In Danville, the monthly mortgage payment is $765.60, and the total monthly homeownership cost is about $1,075.60. The average salary is $3,300, and if we calculate it, then we will get an affordability ratio that is 30.65%.
5. Macomb
Macomb, in the state of Illinois, is also considered an affordable city. The median home rate is about $113,000. The average mortgage rate is approximately 6.4%. The monthly utility costs about $280.
The research reveals that the monthly mortgage payment is $708.30, and the total monthly homeownership cost is about $988.30. The average monthly salary is about $3,200. After summing up, the affordability ratio would be 31.54%.
6. Sterling
Sterling is also one of the most affordable cities in Illinois. Here, the median home rate is $124,950. The average mortgage rate is 6.4%. The monthly utility costs about $300. The monthly mortgage payment is $783.21, and the total monthly homeownership cost is about $1,083.21. The average monthly salary is about $3,500. The affordability ratio would be 32.08%.
7. Fort Madison
It’s a city in Iowa that comes at the seventh number. The median home rate is $124,900. The mortgage rate is 6.4%, and utility costs are $290. The monthly mortgage payment is $786.99, and the total monthly homeownership cost is about $1,076.99. As the average salary is $3,400 then the affordability ratio would be 32.23%.
8. Centralia
Centralia is at the number eight. The median home rate is $125,000. The mortgage rate is 6.4%, and utility costs are $280. The monthly mortgage payment is about $783.52, and the total monthly homeownership cost is about $1,062.52.In Centralia, the average salary is $3,300, and the affordability ratio is calculated at about 33.43%.
9. Coffeyville
Coffeyville in Kansas is considered a five-star city. It’s a small town with modern facilities. Compared to Selma, Coffeyville is a bit expensive and comes in ninth place. But it’s worth buying a home here.
The median home rate is about $123,950. The average mortgage rate is approximately 6.4%. The monthly utility costs about $270. The monthly mortgage payment is approx $798.18, and the total monthly homeownership cost is about $1,068.18.According to the research, the average monthly salary is about $3,200. After calculation, the affordability ratio would be 33.69%.
10. Kennett
Kennett, Missouri, is famous for its agricultural history. Kennett is tenth among the affordable cities in the U.S. It is known as one of the peaceful towns. You will find a friendly environment here.

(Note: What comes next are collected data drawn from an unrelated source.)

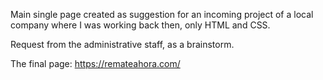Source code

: Main single page created as suggestion for an incoming project of a local company where I was working back then, only HTML and CSS.

Request from the administrative staff, as a brainstorm.

The final page: https://remateahora.com/
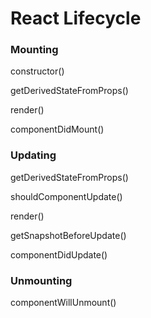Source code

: # React Lifecycle


### Mounting
constructor()


getDerivedStateFromProps()


render()


componentDidMount()



### Updating
getDerivedStateFromProps()


shouldComponentUpdate()


render()


getSnapshotBeforeUpdate()


componentDidUpdate()

### Unmounting
componentWillUnmount()
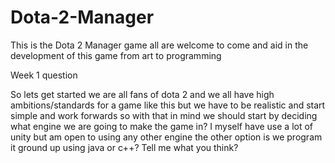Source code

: # Dota-2-Manager
This is the Dota 2 Manager game all are welcome to come and aid in the development of this game from art to programming

Week 1 question

So lets get started we are all fans of dota 2 and we all have high ambitions/standards for a game like this but we have to be realistic and start simple and work forwards so with that in mind we should start by deciding what engine we are going to make the game in? I myself have use a lot of unity but am open to using any other engine the other option is we program it ground up using java or c++? Tell me what you think?
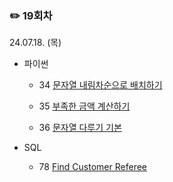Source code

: ### ✏️ 19회차

24.07.18. (목)

- 파이썬

  - 34 [문자열 내림차순으로 배치하기](https://school.programmers.co.kr/learn/courses/30/lessons/12917)

  - 35 [부족한 금액 계산하기](https://school.programmers.co.kr/learn/courses/30/lessons/82612)

  - 36 [문자열 다루기 기본](https://school.programmers.co.kr/learn/courses/30/lessons/12918)

- SQL

  - 78 [Find Customer Referee](https://leetcode.com/problems/find-customer-referee/)

</br>
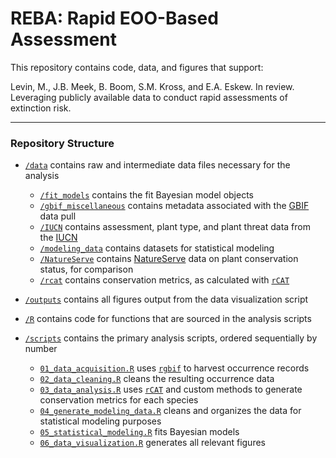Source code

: # REBA: Rapid EOO-Based Assessment

This repository contains code, data, and figures that support:

Levin, M., J.B. Meek, B. Boom, S.M. Kross, and E.A. Eskew. In review. Leveraging publicly available data to conduct rapid assessments of extinction risk.

--- 

### Repository Structure

- [`/data`](/data) contains raw and intermediate data files necessary for the analysis
  - [`/fit_models`](/data/fit_models) contains the fit Bayesian model objects
  - [`/gbif_miscellaneous`](/data/gbif_miscellaneous) contains metadata associated with the [GBIF](https://www.gbif.org/) data pull
  - [`/IUCN`](/data/IUCN) contains assessment, plant type, and plant threat data from the [IUCN](https://www.iucn.org/)
  - [`/modeling_data`](/data/modeling_data) contains datasets for statistical modeling
  - [`/NatureServe`](/data/NatureServe) contains [NatureServe](https://www.natureserve.org/) data on plant conservation status, for comparison
  - [`/rcat`](/data/rcat) contains conservation metrics, as calculated with [`rCAT`](https://cran.r-project.org/web/packages/rCAT/index.html)

- [`/outputs`](/outputs) contains all figures output from the data visualization script

- [`/R`](/R) contains code for functions that are sourced in the analysis scripts

- [`/scripts`](/scripts) contains the primary analysis scripts, ordered sequentially by number
  - [`01_data_acquisition.R`](/scripts/01_data_acquisition.R) uses [`rgbif`](https://github.com/ropensci/rgbif) to harvest occurrence records
  - [`02_data_cleaning.R`](/scripts/02_data_cleaning.R) cleans the resulting occurrence data
  - [`03_data_analysis.R`](/scripts/03_data_analysis.R) uses [`rCAT`](https://cran.r-project.org/web/packages/rCAT/index.html) and custom methods to generate conservation metrics for each species
  - [`04_generate_modeling_data.R`](/scripts/04_generate_modeling_data.R) cleans and organizes the data for statistical modeling purposes
  - [`05_statistical_modeling.R`](/scripts/05_statistical_modeling.R) fits Bayesian models
  - [`06_data_visualization.R`](/scripts/06_data_visualization.R) generates all relevant figures
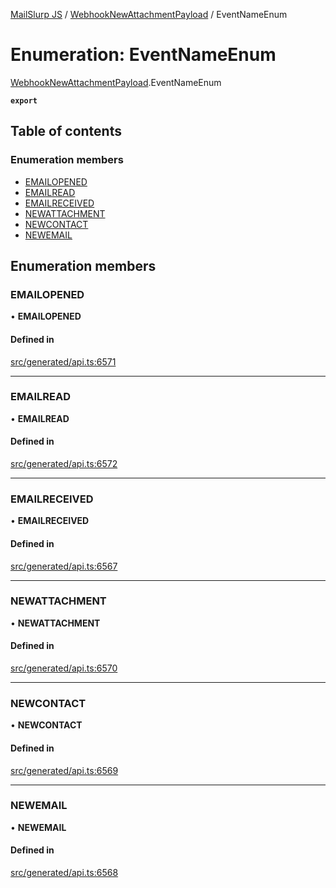 [MailSlurp JS](../README.md) / [WebhookNewAttachmentPayload](../modules/WebhookNewAttachmentPayload.md) / EventNameEnum

# Enumeration: EventNameEnum

[WebhookNewAttachmentPayload](../modules/WebhookNewAttachmentPayload.md).EventNameEnum

**`export`**

## Table of contents

### Enumeration members

- [EMAILOPENED](WebhookNewAttachmentPayload.EventNameEnum.md#emailopened)
- [EMAILREAD](WebhookNewAttachmentPayload.EventNameEnum.md#emailread)
- [EMAILRECEIVED](WebhookNewAttachmentPayload.EventNameEnum.md#emailreceived)
- [NEWATTACHMENT](WebhookNewAttachmentPayload.EventNameEnum.md#newattachment)
- [NEWCONTACT](WebhookNewAttachmentPayload.EventNameEnum.md#newcontact)
- [NEWEMAIL](WebhookNewAttachmentPayload.EventNameEnum.md#newemail)

## Enumeration members

### EMAILOPENED

• **EMAILOPENED**

#### Defined in

[src/generated/api.ts:6571](https://github.com/mailslurp/mailslurp-client/blob/6bcf839/src/generated/api.ts#L6571)

___

### EMAILREAD

• **EMAILREAD**

#### Defined in

[src/generated/api.ts:6572](https://github.com/mailslurp/mailslurp-client/blob/6bcf839/src/generated/api.ts#L6572)

___

### EMAILRECEIVED

• **EMAILRECEIVED**

#### Defined in

[src/generated/api.ts:6567](https://github.com/mailslurp/mailslurp-client/blob/6bcf839/src/generated/api.ts#L6567)

___

### NEWATTACHMENT

• **NEWATTACHMENT**

#### Defined in

[src/generated/api.ts:6570](https://github.com/mailslurp/mailslurp-client/blob/6bcf839/src/generated/api.ts#L6570)

___

### NEWCONTACT

• **NEWCONTACT**

#### Defined in

[src/generated/api.ts:6569](https://github.com/mailslurp/mailslurp-client/blob/6bcf839/src/generated/api.ts#L6569)

___

### NEWEMAIL

• **NEWEMAIL**

#### Defined in

[src/generated/api.ts:6568](https://github.com/mailslurp/mailslurp-client/blob/6bcf839/src/generated/api.ts#L6568)
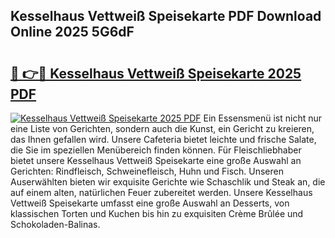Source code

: ## Kesselhaus Vettweiß Speisekarte PDF Download Online 2025 5G6dF

# <h2><a href="http://gc5yum.nevu.top/?p=Kesselhaus+Vettwei%c3%9f+Speisekarte">🔗 👉🔴 Kesselhaus Vettweiß Speisekarte 2025 PDF</a></h2>

[![Kesselhaus Vettweiß Speisekarte 2025 PDF](https://i.imgur.com/dBaPXMq.png)](http://gc5yum.nevu.top/?p=Kesselhaus+Vettwei%c3%9f+Speisekarte)
Ein Essensmenü ist nicht nur eine Liste von Gerichten, sondern auch die Kunst, ein Gericht zu kreieren, das Ihnen gefallen wird. Unsere Cafeteria bietet leichte und frische Salate, die Sie im speziellen Menübereich finden können. Für Fleischliebhaber bietet unsere Kesselhaus Vettweiß Speisekarte eine große Auswahl an Gerichten: Rindfleisch, Schweinefleisch, Huhn und Fisch. Unseren Auserwählten bieten wir exquisite Gerichte wie Schaschlik und Steak an, die auf einem alten, natürlichen Feuer zubereitet werden. Unsere Kesselhaus Vettweiß Speisekarte umfasst eine große Auswahl an Desserts, von klassischen Torten und Kuchen bis hin zu exquisiten Crème Brûlée und Schokoladen-Balinas.
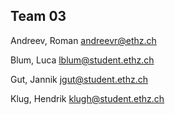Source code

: 
## Team 03

Andreev, Roman <andreevr@ethz.ch>

Blum, Luca <lblum@student.ethz.ch>

Gut, Jannik <jgut@student.ethz.ch>

Klug, Hendrik <klugh@student.ethz.ch>
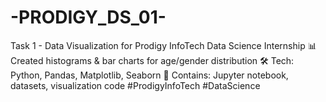# -PRODIGY_DS_01-
Task 1 - Data Visualization for Prodigy InfoTech Data Science Internship  📊 Created histograms &amp; bar charts for age/gender distribution 🛠 Tech: Python, Pandas, Matplotlib, Seaborn 📁 Contains: Jupyter notebook, datasets, visualization code  #ProdigyInfoTech #DataScience
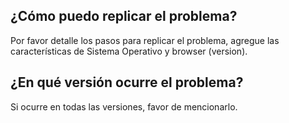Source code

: ## ¿Cómo puedo replicar el problema?
Por favor detalle los pasos para replicar el problema, agregue las características de Sistema Operativo y browser (version).

## ¿En qué versión ocurre el problema?
Si ocurre en todas las versiones, favor de mencionarlo.
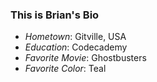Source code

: ### This is Brian's Bio


- *Hometown*: Gitville, USA
- *Education*: Codecademy
- *Favorite Movie*: Ghostbusters
- *Favorite Color*: Teal
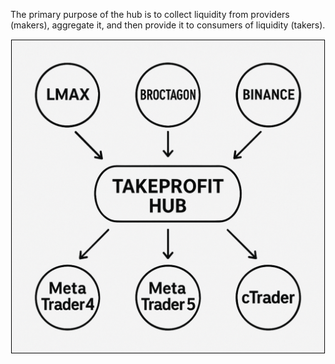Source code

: The primary purpose of the hub is to collect liquidity from providers (makers), aggregate it, and then provide it to 
consumers of liquidity (takers).

![TPT Hub workflow diagram](../../images/tpt_hub_workflow_diagram.png)
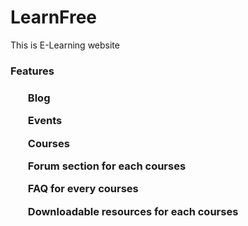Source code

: # LearnFree
This is E-Learning website
<h3>Features<h3>
<ul>
<p>Blog<p>
<p>Events<p>
<p>Courses<p>
<p>Forum section for each courses<p>
<p>FAQ for every courses<p>
<p>Downloadable resources for each courses<p>
<ul>
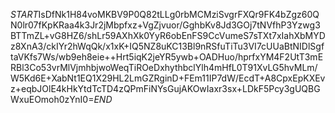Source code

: $START$IsDfNk1H84voMKBV9P0Q82tLLg0rbMCMziSvgrFXQr9FK4bZgz60QN0lr07fKpKRaa4k3Jr2jMbpfxz+VgZjvuor/GghbKv8Jd3GOj7tNVfhP3Yzwg3BTTmZL+vG8HZ6/shLr59AXhXk0YyR6obEnFS9CcVumeS7sTXt7xIahXbMYDz8XnA3/ckIYr2hWqQk/x1xK+IQ5NZ8uKC13Bl9nRSfuTiTu3VI7cUUaBtNIDlSgftaVKfs7Ws/wb9eh8eie++Hrt5iqK2jeYR5ywb+OADHuo/hprfxYM4F2UtT3mERBl3Co53vrMlVjmhbjwoWeqTiROeDxhythbclYlh4mHfL0T91XvLG5hvMLm/W5Kd6E+XabNt1EQ1X29HL2LmGZRginD+FEm11IP7dW/EcdT+A8CpxEpKXEvz+eqbJOlE4kHkYtdTcTD4zQPmFiNYsGujAKOwIaxr3sx+LDkF5Pcy3gUQBGWxuEOmoh0zYnI0=$END$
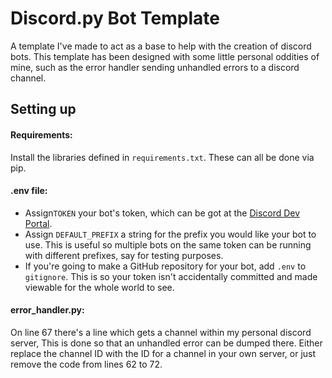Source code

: # Discord.py Bot Template
A template I've made to act as a base to help with the creation of discord bots.
This template has been designed with some little personal oddities of mine, such as the error handler sending unhandled errors to a discord channel.

## Setting up
#### Requirements:
Install the libraries defined in `requirements.txt`. These can all be done via pip.
#### .env file:
* Assign`TOKEN` your bot's token, which can be got at the [Discord Dev Portal](https://discord.com/developers).
* Assign `DEFAULT_PREFIX` a string for the prefix you would like your bot to use. This is useful so multiple bots on the same token can be running with different prefixes, say for testing purposes.
* If you're going to make a GitHub repository for your bot, add `.env` to `gitignore`. This is so your token isn't accidentally committed and made viewable for the whole world to see.
#### error_handler.py:
On line 67 there's a line which gets a channel within my personal discord server, This is done so that an unhandled error can be dumped there. Either replace the channel ID with the ID for a channel in your own server, or just remove the code from lines 62 to 72.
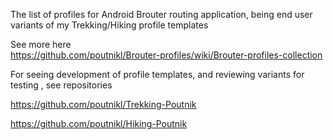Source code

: 

The list of  profiles for Android Brouter routing application,
being end user variants of my Trekking/Hiking profile templates 

See more here  
https://github.com/poutnikl/Brouter-profiles/wiki/Brouter-profiles-collection

For seeing development of profile templates, and reviewing variants for testing , see repositories

https://github.com/poutnikl/Trekking-Poutnik

https://github.com/poutnikl/Hiking-Poutnik

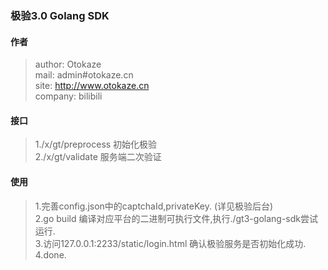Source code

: ### 极验3.0 Golang SDK

#### 作者
> author: Otokaze  
> mail: admin#otokaze.cn  
> site: http://www.otokaze.cn  
> company: bilibili
#### 接口
> 1./x/gt/preprocess 初始化极验  
> 2./x/gt/validate 服务端二次验证  
#### 使用
> 1.完善config.json中的captchaId,privateKey. (详见极验后台)  
> 2.go build 编译对应平台的二进制可执行文件,执行./gt3-golang-sdk尝试运行.  
> 3.访问127.0.0.1:2233/static/login.html 确认极验服务是否初始化成功.  
> 4.done.
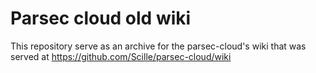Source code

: # Parsec cloud old wiki

This repository serve as an archive for the parsec-cloud's wiki that was served at <https://github.com/Scille/parsec-cloud/wiki>
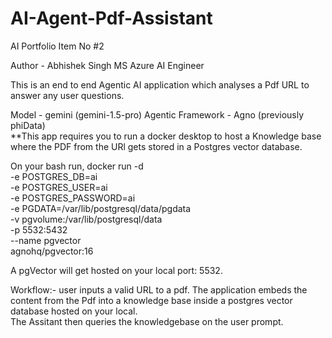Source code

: # AI-Agent-Pdf-Assistant
AI Portfolio Item No #2

Author - Abhishek Singh 
MS Azure AI Engineer 


This is an end to end Agentic AI application which analyses a Pdf URL to answer any user questions.  

Model -  gemini (gemini-1.5-pro)
Agentic Framework - Agno (previously phiData)  
**This app requires you to run a docker desktop to host a Knowledge base where the PDF from the URl gets stored in a Postgres vector database.  

On your bash run, 
docker run -d \
  -e POSTGRES_DB=ai \
  -e POSTGRES_USER=ai \
  -e POSTGRES_PASSWORD=ai \
  -e PGDATA=/var/lib/postgresql/data/pgdata \
  -v pgvolume:/var/lib/postgresql/data \
  -p 5532:5432 \
  --name pgvector \
  agnohq/pgvector:16

A pgVector will get hosted on your local port: 5532. 

Workflow:-
user inputs a valid URL to a pdf. 
The application embeds the content from the Pdf into a knowledge base inside a postgres vector database hosted on your local.  
The Assitant then queries the knowledgebase on the user prompt. 

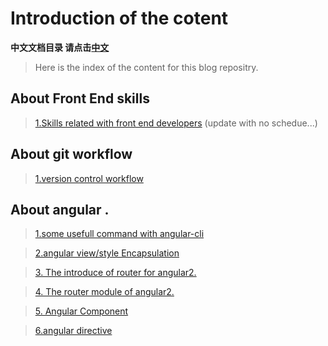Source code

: # Introduction of the cotent
**中文文档目录 请点击[中文](https://github.com/hbzyin/blog/blob/master/README.md)**
> Here is the index of the content for this blog repositry.

## About Front End skills

> [1.Skills related with front end developers](./frontend-skills.md) (update with no schedue...)

## About git workflow

> [1.version control workflow](./git-workflow.md)

## About angular .

> [1.some usefull command with angular-cli](./angularCLI.md)

> [2.angular view/style Encapsulation](./angular-view-Encapsulation.md)

> [3. The introduce of router for angular2.](./angular-router1.md)

> [4. The router module of angular2.](./angular-router2.md)

> [5. Angular Component](./angular-component-class.md)

> [6.angular directive](./angular-directive1.md)

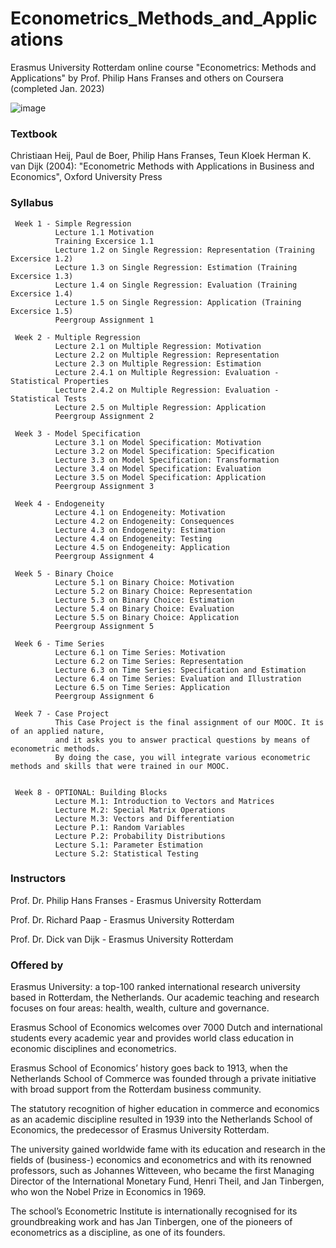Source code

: # Econometrics_Methods_and_Applications
Erasmus University Rotterdam online course "Econometrics: Methods and Applications" by Prof. Philip Hans Franses and others on Coursera (completed Jan. 2023)

![image](https://user-images.githubusercontent.com/59873708/219880461-ffea60cf-0c0c-4102-bcab-e570f9c8bb7e.png)


### Textbook
Christiaan Heij, Paul de Boer, Philip Hans Franses, Teun Kloek Herman K. van Dijk (2004): "Econometric Methods with Applications in Business and Economics", Oxford University Press 

### Syllabus

     Week 1 - Simple Regression
              Lecture 1.1 Motivation 
              Training Excersice 1.1
              Lecture 1.2 on Single Regression: Representation (Training Excersice 1.2)
              Lecture 1.3 on Single Regression: Estimation (Training Excersice 1.3)
              Lecture 1.4 on Single Regression: Evaluation (Training Excersice 1.4)
              Lecture 1.5 on Single Regression: Application (Training Excersice 1.5)
              Peergroup Assignment 1
              
     Week 2 - Multiple Regression
              Lecture 2.1 on Multiple Regression: Motivation
              Lecture 2.2 on Multiple Regression: Representation
              Lecture 2.3 on Multiple Regression: Estimation
              Lecture 2.4.1 on Multiple Regression: Evaluation - Statistical Properties
              Lecture 2.4.2 on Multiple Regression: Evaluation - Statistical Tests
              Lecture 2.5 on Multiple Regression: Application
              Peergroup Assignment 2
              
     Week 3 - Model Specification
              Lecture 3.1 on Model Specification: Motivation
              Lecture 3.2 on Model Specification: Specification
              Lecture 3.3 on Model Specification: Transformation
              Lecture 3.4 on Model Specification: Evaluation
              Lecture 3.5 on Model Specification: Application
              Peergroup Assignment 3
              
     Week 4 - Endogeneity
              Lecture 4.1 on Endogeneity: Motivation
              Lecture 4.2 on Endogeneity: Consequences
              Lecture 4.3 on Endogeneity: Estimation
              Lecture 4.4 on Endogeneity: Testing
              Lecture 4.5 on Endogeneity: Application
              Peergroup Assignment 4
              
     Week 5 - Binary Choice
              Lecture 5.1 on Binary Choice: Motivation
              Lecture 5.2 on Binary Choice: Representation
              Lecture 5.3 on Binary Choice: Estimation
              Lecture 5.4 on Binary Choice: Evaluation
              Lecture 5.5 on Binary Choice: Application
              Peergroup Assignment 5
              
     Week 6 - Time Series
              Lecture 6.1 on Time Series: Motivation
              Lecture 6.2 on Time Series: Representation
              Lecture 6.3 on Time Series: Specification and Estimation
              Lecture 6.4 on Time Series: Evaluation and Illustration
              Lecture 6.5 on Time Series: Application
              Peergroup Assignment 6
              
     Week 7 - Case Project
              This Case Project is the final assignment of our MOOC. It is of an applied nature, 
              and it asks you to answer practical questions by means of econometric methods. 
              By doing the case, you will integrate various econometric methods and skills that were trained in our MOOC. 
     
     
     Week 8 - OPTIONAL: Building Blocks
              Lecture M.1: Introduction to Vectors and Matrices
              Lecture M.2: Special Matrix Operations
              Lecture M.3: Vectors and Differentiation
              Lecture P.1: Random Variables
              Lecture P.2: Probability Distributions
              Lecture S.1: Parameter Estimation
              Lecture S.2: Statistical Testing


### Instructors

Prof. Dr. Philip Hans Franses - Erasmus University Rotterdam

Prof. Dr. Richard Paap  - Erasmus University Rotterdam

Prof. Dr. Dick van Dijk - Erasmus University Rotterdam

### Offered by
Erasmus University: a top-100 ranked international research university based in Rotterdam, the Netherlands. Our academic teaching and research focuses on four areas: health, wealth, culture and governance. 

Erasmus School of Economics welcomes over 7000 Dutch and international students every academic year and provides world class education in economic disciplines and econometrics.

Erasmus School of Economics’ history goes back to 1913, when the Netherlands School of Commerce was founded through a private initiative with broad support from the Rotterdam business community. 

The statutory recognition of higher education in commerce and economics as an academic discipline resulted in 1939 into the Netherlands School of Economics, the predecessor of Erasmus University Rotterdam. 

The university gained worldwide fame with its education and research in the fields of (business-) economics and econometrics and with its renowned professors, such as Johannes Witteveen, who became the first Managing Director of the International Monetary Fund, Henri Theil, and Jan Tinbergen, who won the Nobel Prize in Economics in 1969. 

The school’s Econometric Institute is internationally recognised for its groundbreaking work and has Jan Tinbergen, one of the pioneers of econometrics as a discipline, as one of its founders.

The Median home rate is $126,450. The average mortgage rate is 6.4%, and the utility cost is $270. The monthly mortgage payment is $811.76, and the total monthly homeownership cost is about $1081.76. The average salary is about $3,200, and the affordability ratio is 34.20%.
No doubt, living on rent and paying bills and rent every month is challenging. You own nothing, but you lose a lot of your money.
Therefore, this research gives valuable insight for first-time homebuyers. If you can afford the budget, it is better to buy your own house. Owning a home is everyone’s dream, a place where you create memories and decorate it according to your wishes. It’s not just a dream but a wise decision, as it builds equity, which means your property will be your saving or investment, giving you a sense of security.